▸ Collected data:
Start of Block

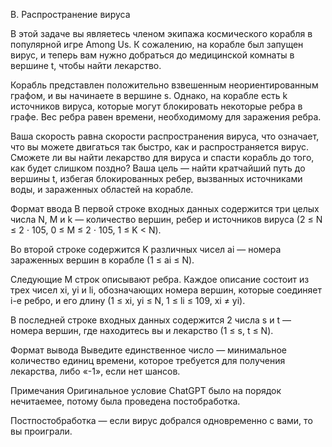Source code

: B. Распространение вируса

В этой задаче вы являетесь членом экипажа космического корабля в популярной игре Among Us. К сожалению, на корабле был запущен вирус, и теперь вам нужно добраться до медицинской комнаты в вершине t, чтобы найти лекарство.

Корабль представлен положительно взвешенным неориентированным графом, и вы начинаете в вершине s. Однако, на корабле есть k источников вируса, которые могут блокировать некоторые ребра в графе. Вес ребра равен времени, необходимому для заражения ребра.

Ваша скорость равна скорости распространения вируса, что означает, что вы можете двигаться так быстро, как и распространяется вирус. Сможете ли вы найти лекарство для вируса и спасти корабль до того, как будет слишком поздно? Ваша цель — найти кратчайший путь до вершины t, избегая блокированных ребер, вызванных источниками воды, и зараженных областей на корабле.

Формат ввода
В первой строке входных данных содержится три целых числа N, M и k — количество вершин, ребер и источников вируса (2 ≤ N ≤ 2 ⋅ 105, 0 ≤ M ≤ 2 ⋅ 105, 1 ≤ K < N).

Во второй строке содержится K различных чисел ai — номера зараженных вершин в корабле (1 ≤ ai ≤ N).

Следующие M строк описывают ребра. Каждое описание состоит из трех чисел xi, yi и li, обозначающих номера вершин, которые соединяет i-е ребро, и его длину (1 ≤ xi, yi ≤ N, 1 ≤ li ≤ 109, xi ≠ yi).

В последней строке входных данных содержится 2 числа s и t — номера вершин, где находитесь вы и лекарство (1 ≤ s, t ≤ N).

Формат вывода
Выведите единственное число — минимальное количество единиц времени, которое требуется для получения лекарства, либо «-1», если нет шансов.

Примечания
Оригинальное условие ChatGPT было на порядок нечитаемее, потому была проведена постобработка.

Постпостобработка — если вирус добрался одновременно с вами, то вы проиграли.
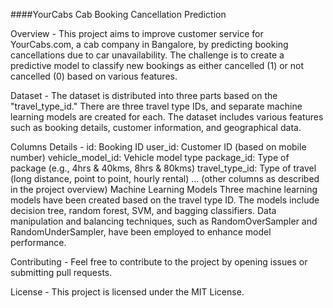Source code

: ####YourCabs Cab Booking Cancellation Prediction

Overview -
This project aims to improve customer service for YourCabs.com, a cab company in Bangalore, by predicting booking cancellations due to car unavailability. The challenge is to create a predictive model to classify new bookings as either cancelled (1) or not cancelled (0) based on various features.

Dataset -
The dataset is distributed into three parts based on the "travel_type_id." There are three travel type IDs, and separate machine learning models are created for each. The dataset includes various features such as booking details, customer information, and geographical data.

Columns Details -
id: Booking ID
user_id: Customer ID (based on mobile number)
vehicle_model_id: Vehicle model type
package_id: Type of package (e.g., 4hrs & 40kms, 8hrs & 80kms)
travel_type_id: Type of travel (long distance, point to point, hourly rental)
... (other columns as described in the project overview)
Machine Learning Models
Three machine learning models have been created based on the travel type ID. The models include decision tree, random forest, SVM, and bagging classifiers. Data manipulation and balancing techniques, such as RandomOverSampler and RandomUnderSampler, have been employed to enhance model performance.

Contributing -
Feel free to contribute to the project by opening issues or submitting pull requests.

License -
This project is licensed under the MIT License.
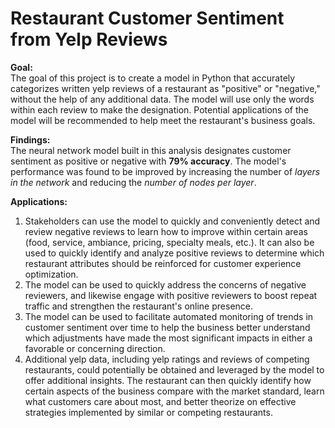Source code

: # Restaurant Customer Sentiment from Yelp Reviews


**Goal:**<br>
The goal of this project is to create a model in Python that accurately categorizes written yelp reviews of a restaurant as "positive" or "negative," without the help of any additional data. The model will use only the words within each review to make the designation. Potential applications of the model will be recommended to help meet the restaurant's business goals.  

**Findings:**<br>
The neural network model built in this analysis designates customer sentiment as positive or negative with **79% accuracy**. The model's performance was found to be improved by increasing the number of _layers in the network_ and reducing the _number of nodes per layer_.   


**Applications:**<br>
1. Stakeholders can use the model to quickly and conveniently detect and review negative reviews to learn how to improve within certain areas (food, service, ambiance, pricing, specialty meals, etc.). It can also be used to quickly identify and analyze positive reviews to determine which restaurant attributes should be reinforced for customer experience optimization. 
2. The model can be used to quickly address the concerns of negative reviewers, and likewise engage with positive reviewers to boost repeat traffic and strengthen the restaurant's online presence. 
3. The model can be used to facilitate automated monitoring of trends in customer sentiment over time to help the business better understand which adjustments have made the most significant impacts in either a favorable or concerning direction.
4. Additional yelp data, including yelp ratings and reviews of competing restaurants, could potentially be obtained and leveraged by the model to offer additional insights. The restaurant can then quickly identify how certain aspects of the business compare with the market standard, learn what customers care about most, and better theorize on effective strategies implemented by similar or competing restaurants.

End of Block

▸ INSTRUCTIONS FOR THE TASK: Produce a verbatim copy of all records, minus pictures.

▸ SOLUTION FOR THIS EXERCISE:
Source code

: B. Распространение вируса

В этой задаче вы являетесь членом экипажа космического корабля в популярной игре Among Us. К сожалению, на корабле был запущен вирус, и теперь вам нужно добраться до медицинской комнаты в вершине t, чтобы найти лекарство.

Корабль представлен положительно взвешенным неориентированным графом, и вы начинаете в вершине s. Однако, на корабле есть k источников вируса, которые могут блокировать некоторые ребра в графе. Вес ребра равен времени, необходимому для заражения ребра.

Ваша скорость равна скорости распространения вируса, что означает, что вы можете двигаться так быстро, как и распространяется вирус. Сможете ли вы найти лекарство для вируса и спасти корабль до того, как будет слишком поздно? Ваша цель — найти кратчайший путь до вершины t, избегая блокированных ребер, вызванных источниками воды, и зараженных областей на корабле.

Формат ввода
В первой строке входных данных содержится три целых числа N, M и k — количество вершин, ребер и источников вируса (2 ≤ N ≤ 2 ⋅ 105, 0 ≤ M ≤ 2 ⋅ 105, 1 ≤ K < N).

Во второй строке содержится K различных чисел ai — номера зараженных вершин в корабле (1 ≤ ai ≤ N).

Следующие M строк описывают ребра. Каждое описание состоит из трех чисел xi, yi и li, обозначающих номера вершин, которые соединяет i-е ребро, и его длину (1 ≤ xi, yi ≤ N, 1 ≤ li ≤ 109, xi ≠ yi).

В последней строке входных данных содержится 2 числа s и t — номера вершин, где находитесь вы и лекарство (1 ≤ s, t ≤ N).

Формат вывода
Выведите единственное число — минимальное количество единиц времени, которое требуется для получения лекарства, либо «-1», если нет шансов.

Примечания
Оригинальное условие ChatGPT было на порядок нечитаемее, потому была проведена постобработка.

Постпостобработка — если вирус добрался одновременно с вами, то вы проиграли.
Source code

: ####YourCabs Cab Booking Cancellation Prediction

Overview -
This project aims to improve customer service for YourCabs.com, a cab company in Bangalore, by predicting booking cancellations due to car unavailability. The challenge is to create a predictive model to classify new bookings as either cancelled (1) or not cancelled (0) based on various features.

Dataset -
The dataset is distributed into three parts based on the "travel_type_id." There are three travel type IDs, and separate machine learning models are created for each. The dataset includes various features such as booking details, customer information, and geographical data.

Columns Details -
id: Booking ID
user_id: Customer ID (based on mobile number)
vehicle_model_id: Vehicle model type
package_id: Type of package (e.g., 4hrs & 40kms, 8hrs & 80kms)
travel_type_id: Type of travel (long distance, point to point, hourly rental)
... (other columns as described in the project overview)
Machine Learning Models
Three machine learning models have been created based on the travel type ID. The models include decision tree, random forest, SVM, and bagging classifiers. Data manipulation and balancing techniques, such as RandomOverSampler and RandomUnderSampler, have been employed to enhance model performance.

Contributing -
Feel free to contribute to the project by opening issues or submitting pull requests.

License -
This project is licensed under the MIT License.
Source code

: # Restaurant Customer Sentiment from Yelp Reviews


**Goal:**<br>
The goal of this project is to create a model in Python that accurately categorizes written yelp reviews of a restaurant as "positive" or "negative," without the help of any additional data. The model will use only the words within each review to make the designation. Potential applications of the model will be recommended to help meet the restaurant's business goals.  

**Findings:**<br>
The neural network model built in this analysis designates customer sentiment as positive or negative with **79% accuracy**. The model's performance was found to be improved by increasing the number of _layers in the network_ and reducing the _number of nodes per layer_.   


**Applications:**<br>
1. Stakeholders can use the model to quickly and conveniently detect and review negative reviews to learn how to improve within certain areas (food, service, ambiance, pricing, specialty meals, etc.). It can also be used to quickly identify and analyze positive reviews to determine which restaurant attributes should be reinforced for customer experience optimization. 
2. The model can be used to quickly address the concerns of negative reviewers, and likewise engage with positive reviewers to boost repeat traffic and strengthen the restaurant's online presence. 
3. The model can be used to facilitate automated monitoring of trends in customer sentiment over time to help the business better understand which adjustments have made the most significant impacts in either a favorable or concerning direction.
4. Additional yelp data, including yelp ratings and reviews of competing restaurants, could potentially be obtained and leveraged by the model to offer additional insights. The restaurant can then quickly identify how certain aspects of the business compare with the market standard, learn what customers care about most, and better theorize on effective strategies implemented by similar or competing restaurants.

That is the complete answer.